Who did you pretend to be when singing into a hairbrush in front of the mirror?
Heroes & Villains: Michael Monroe
Heroes are the ones who make a difference.
My grandfather was a professional cellist and my mother and father worked in radio, so I was always into music from day one. At eight years old I saw a televised concert from Black Sabbath, live in Paris in 1970. The sound was so heavy and they looked cool. I wanted to be like either the drummer or the singer. My brother took up drums, so I became the long-haired guy who goes crazy on stage.
What was the album that set you on your path?
Sabbath’s Master Of Reality sounded incredible, and still does today, but Alice Cooper’s Love It To Death took things to the next level. The original Alice Cooper band were just so, so cool; [drummer] Neal Smith’s hair was wavy and down to his waist. I didn’t like mine being so straight and boring so I started backcombing it to look like him. I knew I needed big, big hair. Later on all these bands said that Hanoi Rocks influenced them by starting the whole LA glam thing. I’d say: “What are you talking about?” I don’t mind looking unusual – let’s face it, I’m a freak – but most of them just looked silly.
Is Axl Rose a hero to you, even though what he did with Guns N’ Roses led back to the path you’re talking about?
[Sounding somewhat incredulous] Is he a hero of mine?!
Well, Guns N’ Roses popularised the Hanoi Rocks blueprint…
Axl looked like Michael Monroe and they were influenced by Hanoi, but in the end they did their own thing. I’m sure he’s a hero for a lot of people, and that’s good. He’s passing on the legacy. What I’m doing is continuing my own legacy of genuine, authentic, kick‑ass rock’n’roll with a punky attitude. [Laughing] Does that answer your question?
Who are your heroes away from music?
Those like Bob Geldof that make a difference. Live Aid was so great.
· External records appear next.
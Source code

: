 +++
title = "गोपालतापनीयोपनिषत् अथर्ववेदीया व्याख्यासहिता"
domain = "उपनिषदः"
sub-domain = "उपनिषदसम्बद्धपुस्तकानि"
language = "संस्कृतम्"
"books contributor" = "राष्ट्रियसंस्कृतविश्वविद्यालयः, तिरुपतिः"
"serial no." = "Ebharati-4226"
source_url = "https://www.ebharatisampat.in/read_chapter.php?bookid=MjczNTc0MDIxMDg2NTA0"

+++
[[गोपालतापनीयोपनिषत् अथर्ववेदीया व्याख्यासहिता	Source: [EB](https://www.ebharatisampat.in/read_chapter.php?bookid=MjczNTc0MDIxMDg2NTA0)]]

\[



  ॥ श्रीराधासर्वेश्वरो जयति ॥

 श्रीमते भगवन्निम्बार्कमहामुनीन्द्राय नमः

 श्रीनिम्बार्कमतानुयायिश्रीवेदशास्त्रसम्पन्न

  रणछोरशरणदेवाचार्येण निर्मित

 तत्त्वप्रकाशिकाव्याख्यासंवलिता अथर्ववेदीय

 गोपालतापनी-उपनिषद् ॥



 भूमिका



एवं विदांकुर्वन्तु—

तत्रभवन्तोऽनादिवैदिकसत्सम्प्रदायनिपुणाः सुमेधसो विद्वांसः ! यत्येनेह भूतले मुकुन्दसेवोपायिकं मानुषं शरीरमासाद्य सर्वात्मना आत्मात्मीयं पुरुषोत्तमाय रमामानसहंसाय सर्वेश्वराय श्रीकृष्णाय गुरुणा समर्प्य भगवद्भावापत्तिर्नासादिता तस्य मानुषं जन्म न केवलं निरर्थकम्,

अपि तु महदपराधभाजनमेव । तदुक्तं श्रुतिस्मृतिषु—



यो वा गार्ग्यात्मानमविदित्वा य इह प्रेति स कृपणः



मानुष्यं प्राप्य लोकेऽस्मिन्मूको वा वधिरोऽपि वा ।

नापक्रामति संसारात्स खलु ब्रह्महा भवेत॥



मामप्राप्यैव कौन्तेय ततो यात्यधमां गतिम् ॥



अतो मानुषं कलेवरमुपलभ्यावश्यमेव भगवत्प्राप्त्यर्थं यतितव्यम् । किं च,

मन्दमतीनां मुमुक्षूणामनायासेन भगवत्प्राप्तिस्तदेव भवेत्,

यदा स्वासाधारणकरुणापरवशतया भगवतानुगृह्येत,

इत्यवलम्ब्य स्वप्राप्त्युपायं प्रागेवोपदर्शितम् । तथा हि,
I’ve no time for politicians that just talk egotistical crap.
Which of your heroes have you met?
Alice Cooper was incredibly sweet – “Hold on, this can’t be the nasty, evil Alice!” I was a huge fan of Stiv Bators from Lords Of The New Church, and our paths crossed in London. He had such a heart of gold. I learnt so much from him. My self-confidence was shot when Hanoi broke up in 1985, and he invited me to move in with him. Those were confusing and scary times – I didn’t know what the hell I was gonna do. Stiv was there for me when nobody else was.